Implications for the evolution of cooperation
The theory of public goods is useful for understanding some recent developments in the study of cooperation in microbial systems.
While there is no doubt that assortment, and relatedness in particular, is an important determinant of cooperative behaviour, there is a tendency to attribute a priori any instance of cooperation to assortment. For example, Lee et al. (2010) recently reported that general antibiotic resistance in a non-structured population of Escherichia coli is due to a tiny minority of antibiotic-resistant cells that, at personal cost, export the chemical indole, which induces drug efflux and oxidative stress protection in the non-resistant cells. Lee et al. (2010) tentatively attributed their results to kin selection. However, their observations of the stable coexistence of cooperators and defectors and of higher group benefit (colony growth rate) occurring at intermediate frequencies of cooperators could be easily explained by the theory of nonlinear public goods without resorting to relatedness. Similar reasoning could be productively applied to virtually all articles that discuss cooperation in microbes. A review of these studies is not appropriate here, but it is worth relating one example in detail.

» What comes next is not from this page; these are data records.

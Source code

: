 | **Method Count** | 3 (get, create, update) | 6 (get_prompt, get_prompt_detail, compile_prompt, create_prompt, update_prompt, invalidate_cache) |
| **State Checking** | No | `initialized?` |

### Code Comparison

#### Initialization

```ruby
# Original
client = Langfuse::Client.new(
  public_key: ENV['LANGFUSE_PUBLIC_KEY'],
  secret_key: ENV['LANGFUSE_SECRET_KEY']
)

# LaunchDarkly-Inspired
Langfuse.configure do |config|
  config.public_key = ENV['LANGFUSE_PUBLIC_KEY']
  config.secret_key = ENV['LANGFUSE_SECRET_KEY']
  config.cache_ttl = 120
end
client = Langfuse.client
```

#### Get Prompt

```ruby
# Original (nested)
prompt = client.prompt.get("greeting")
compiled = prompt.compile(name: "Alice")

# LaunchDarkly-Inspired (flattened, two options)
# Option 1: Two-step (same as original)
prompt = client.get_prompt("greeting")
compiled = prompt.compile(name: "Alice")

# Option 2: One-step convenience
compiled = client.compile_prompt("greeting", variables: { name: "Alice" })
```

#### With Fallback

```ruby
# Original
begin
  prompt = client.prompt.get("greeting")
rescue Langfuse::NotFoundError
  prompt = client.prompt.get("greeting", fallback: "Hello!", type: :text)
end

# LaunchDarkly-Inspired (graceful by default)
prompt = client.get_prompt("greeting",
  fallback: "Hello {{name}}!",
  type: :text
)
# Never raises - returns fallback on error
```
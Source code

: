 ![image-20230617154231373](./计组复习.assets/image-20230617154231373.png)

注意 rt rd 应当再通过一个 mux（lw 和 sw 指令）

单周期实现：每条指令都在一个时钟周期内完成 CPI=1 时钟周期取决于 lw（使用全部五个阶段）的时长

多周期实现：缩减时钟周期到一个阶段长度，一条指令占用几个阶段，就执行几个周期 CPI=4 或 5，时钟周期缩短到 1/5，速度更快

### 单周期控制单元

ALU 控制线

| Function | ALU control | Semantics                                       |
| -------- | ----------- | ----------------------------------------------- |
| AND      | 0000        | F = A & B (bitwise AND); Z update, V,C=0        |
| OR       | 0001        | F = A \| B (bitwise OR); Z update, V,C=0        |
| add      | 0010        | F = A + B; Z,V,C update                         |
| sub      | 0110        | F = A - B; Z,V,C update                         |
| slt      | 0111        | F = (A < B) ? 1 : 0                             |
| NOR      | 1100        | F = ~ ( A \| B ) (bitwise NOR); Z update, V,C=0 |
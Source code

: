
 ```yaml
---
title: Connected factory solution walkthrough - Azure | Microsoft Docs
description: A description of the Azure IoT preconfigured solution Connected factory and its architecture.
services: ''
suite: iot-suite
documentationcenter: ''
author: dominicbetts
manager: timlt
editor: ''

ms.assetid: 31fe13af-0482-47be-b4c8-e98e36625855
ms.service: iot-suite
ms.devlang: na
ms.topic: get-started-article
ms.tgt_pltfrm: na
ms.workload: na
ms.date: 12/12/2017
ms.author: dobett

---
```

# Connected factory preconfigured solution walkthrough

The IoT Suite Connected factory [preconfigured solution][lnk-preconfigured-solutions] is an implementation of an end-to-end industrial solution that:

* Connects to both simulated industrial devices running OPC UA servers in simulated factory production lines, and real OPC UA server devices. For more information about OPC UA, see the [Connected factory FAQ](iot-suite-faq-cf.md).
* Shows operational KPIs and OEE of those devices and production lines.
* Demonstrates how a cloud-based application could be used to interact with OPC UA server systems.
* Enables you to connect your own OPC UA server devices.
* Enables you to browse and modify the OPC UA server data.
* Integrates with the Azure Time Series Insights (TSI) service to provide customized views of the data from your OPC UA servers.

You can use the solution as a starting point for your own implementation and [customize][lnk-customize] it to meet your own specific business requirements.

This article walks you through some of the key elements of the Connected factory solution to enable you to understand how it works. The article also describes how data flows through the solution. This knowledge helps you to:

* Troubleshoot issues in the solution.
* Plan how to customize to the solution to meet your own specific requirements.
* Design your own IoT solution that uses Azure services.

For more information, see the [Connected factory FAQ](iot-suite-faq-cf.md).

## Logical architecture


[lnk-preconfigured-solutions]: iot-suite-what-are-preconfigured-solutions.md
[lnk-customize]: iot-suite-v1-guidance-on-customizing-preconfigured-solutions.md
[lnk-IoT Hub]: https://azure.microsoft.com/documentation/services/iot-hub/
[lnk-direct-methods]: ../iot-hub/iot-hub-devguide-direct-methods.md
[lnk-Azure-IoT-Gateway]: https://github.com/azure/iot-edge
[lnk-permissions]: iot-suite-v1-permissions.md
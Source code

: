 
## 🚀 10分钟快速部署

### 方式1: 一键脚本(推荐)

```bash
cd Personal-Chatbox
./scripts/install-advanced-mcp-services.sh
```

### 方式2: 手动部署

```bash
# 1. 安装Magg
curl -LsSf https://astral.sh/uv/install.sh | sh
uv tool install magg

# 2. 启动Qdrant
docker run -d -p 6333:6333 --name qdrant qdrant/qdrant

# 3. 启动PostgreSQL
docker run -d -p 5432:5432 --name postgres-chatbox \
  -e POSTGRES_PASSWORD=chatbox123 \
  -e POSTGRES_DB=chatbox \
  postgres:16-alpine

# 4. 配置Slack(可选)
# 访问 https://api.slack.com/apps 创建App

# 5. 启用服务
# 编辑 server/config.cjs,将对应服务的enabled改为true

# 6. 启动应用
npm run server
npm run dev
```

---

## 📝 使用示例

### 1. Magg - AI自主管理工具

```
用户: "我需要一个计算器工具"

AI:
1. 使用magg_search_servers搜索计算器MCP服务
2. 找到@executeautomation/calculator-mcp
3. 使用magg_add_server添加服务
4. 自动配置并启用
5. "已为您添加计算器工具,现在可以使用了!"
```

Consider invertase production by yeast, one of the most studied examples of public-goods cooperation in microbes; cells that secrete invertase are cooperators. This system was initially described as a prisoner’s dilemma (Greig & Travisano 2004), but the prisoner’s dilemma framework could not explain the coexistence of cooperators and defectors. The system was later described as a snowdrift game (Gore et al. 2009), which does explain coexistence. However, describing invertase production as a 2-player game like the snowdrift game is clearly mistaken. MacLean et al. (2010) recently elaborated on the invertase system and found that, empirically, maximum group benefit occurs at an intermediate frequency of defectors, which, as they correctly point out, is not predicted by the snowdrift game. While MacLean et al. (2010) attribute the mismatch between theory and data to the failure of game theory to deal with complex systems, it is clear that the mismatch is simply due to the fact that invertase production is not a 2-player game but an N-player public goods game, for which, as we have shown, maximum group benefit is indeed expected at an intermediate frequency of cooperation, consistent with observation. Game theory can easily incorporate nonlinearities, differential costs and benefits and other elaborations.